The notion of "middle age" is of interest to us at two levels. Firstly, whilst Jinks is readily seen by readers as a "clerk" and hence a low-paid and low-status office worker, he had had sufficient legal experience to be advising the ageing, ignorant and henpecked Nupkins who remits all punishments of the Pickwickians to " protect himself from shameful revelations." Secondly, if we accept that during the Victorian era the term was radically transformed from "the prime of life" into one of uncertainty and anxiety for individuals of pending decline and deficit, we might need to reflect on the career aspirations of middle-aged clerks! Kay Heath, professor of English at the State University, Virginia in her brilliant book Ageing By The Book, posits that whilst Dickens wrote generally of older male adults in sympathetic terms (contrasted to that of middle-aged women), the "assault on masculinity began in midlife." Rank and property and wealth were the hallmarks of success and status, not chronological age. Pickwick was written in the mid-1830s but it was in the late 1840s and 50's that ageing and midlife- was a preoccupation in his novels reflecting Dickens own personal circumstances ( physically and mentally).

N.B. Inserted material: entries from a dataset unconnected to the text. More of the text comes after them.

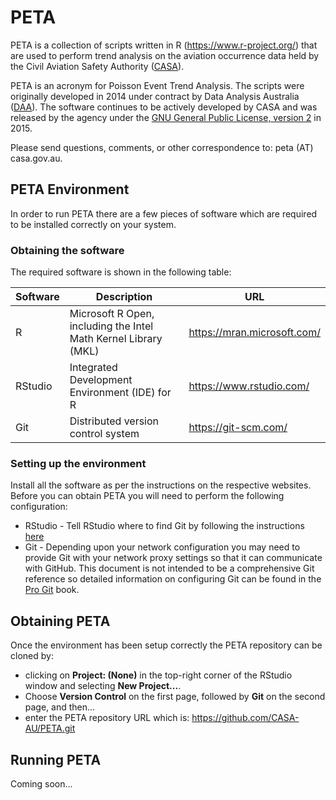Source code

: # PETA
PETA is a collection of scripts written in R (<https://www.r-project.org/>) that are used to perform trend analysis on the aviation occurrence data held by the Civil Aviation Safety Authority ([CASA](https://www.casa.gov.au/)).

PETA is an acronym for Poisson Event Trend Analysis. The scripts were originally developed in 2014 under contract by Data Analysis Australia ([DAA](http://www.daa.com.au/)). The software continues to be actively developed by CASA and was released by the agency under the [GNU General Public License, version 2](http://www.gnu.org/licenses/gpl-2.0.html) in 2015.

Please send questions, comments, or other correspondence to: peta (AT) casa.gov.au.

## PETA Environment

In order to run PETA there are a few pieces of software which are required to be installed correctly on your system.

### Obtaining the software

The required software is shown in the following table:

Software | Description                                              | URL
---------|----------------------------------------------------------|----
R        | Microsoft R Open, including the Intel Math Kernel Library (MKL) | <https://mran.microsoft.com/>
RStudio  | Integrated Development Environment (IDE) for R | <https://www.rstudio.com/>
Git      | Distributed version control system | <https://git-scm.com/>

### Setting up the environment

Install all the software as per the instructions on the respective websites. Before you can obtain PETA you will need to perform the following configuration:

* RStudio - Tell RStudio where to find Git by following the instructions [here](https://support.rstudio.com/hc/en-us/articles/200532077-Version-Control-with-Git-and-SVN)
* Git - Depending upon your network configuration you may need to provide Git with your network proxy settings so that it can communicate with GitHub. This document is not intended to be a comprehensive Git reference so detailed information on configuring Git can be found in the [Pro Git](https://git-scm.com/book/en/v2) book.

## Obtaining PETA

Once the environment has been setup correctly the PETA repository can be cloned by:

* clicking on **Project: (None)** in the top-right corner of the RStudio window and selecting **New Project...**.
* Choose **Version Control** on the first page, followed by **Git** on the second page, and then...
* enter the PETA repository URL which is: <https://github.com/CASA-AU/PETA.git>

## Running PETA

Coming soon...
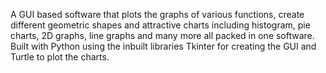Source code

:A GUI based software that plots the graphs of various functions, create different
geometric shapes and attractive charts including histogram, pie charts, 2D graphs, line graphs and many
more all packed in one software.
Built with Python using the inbuilt libraries Tkinter for creating the GUI and Turtle to plot the charts.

Moving on from Jinks, a brief look at another clerk who is portrayed as "elderly and sleek" with some status in the practice of Mr, Serjeant Stubbins, namely Mr Mallard. He is positively portrayed and viewed as an impressive secretary.
Of uncertain age is the prosecuting attorney in the trial of Bardell v's Pickwick Serjeant Buzfuz. Though being a barrister "of the highest rank", Dickens writes of him as being fat, redfaced, histrionic with a "volubility of speech". We can only assume that he was over 50 and hence falls into our older adult category. His comic portrayal arguably includes sexual innuendo ( Mr Pickwick's menu) of which Dickens was to become a literary master.
Mr Winkle Senior is the owner of a wharf and is described as a "little old gentleman in a snuff-coloured suit, with a head and face the precise counterpart of his son", who is generally considered as apart from Pickwick himself the " most amusing and prominent of the Pickwickians". Winkle Snr is clearly a successful businessman, hard-headed some would say, and Dickens not surprisingly has him beguiled and won over by Arabella Allen's "tender and affectionate nature". The marriage without his consent is forgiven!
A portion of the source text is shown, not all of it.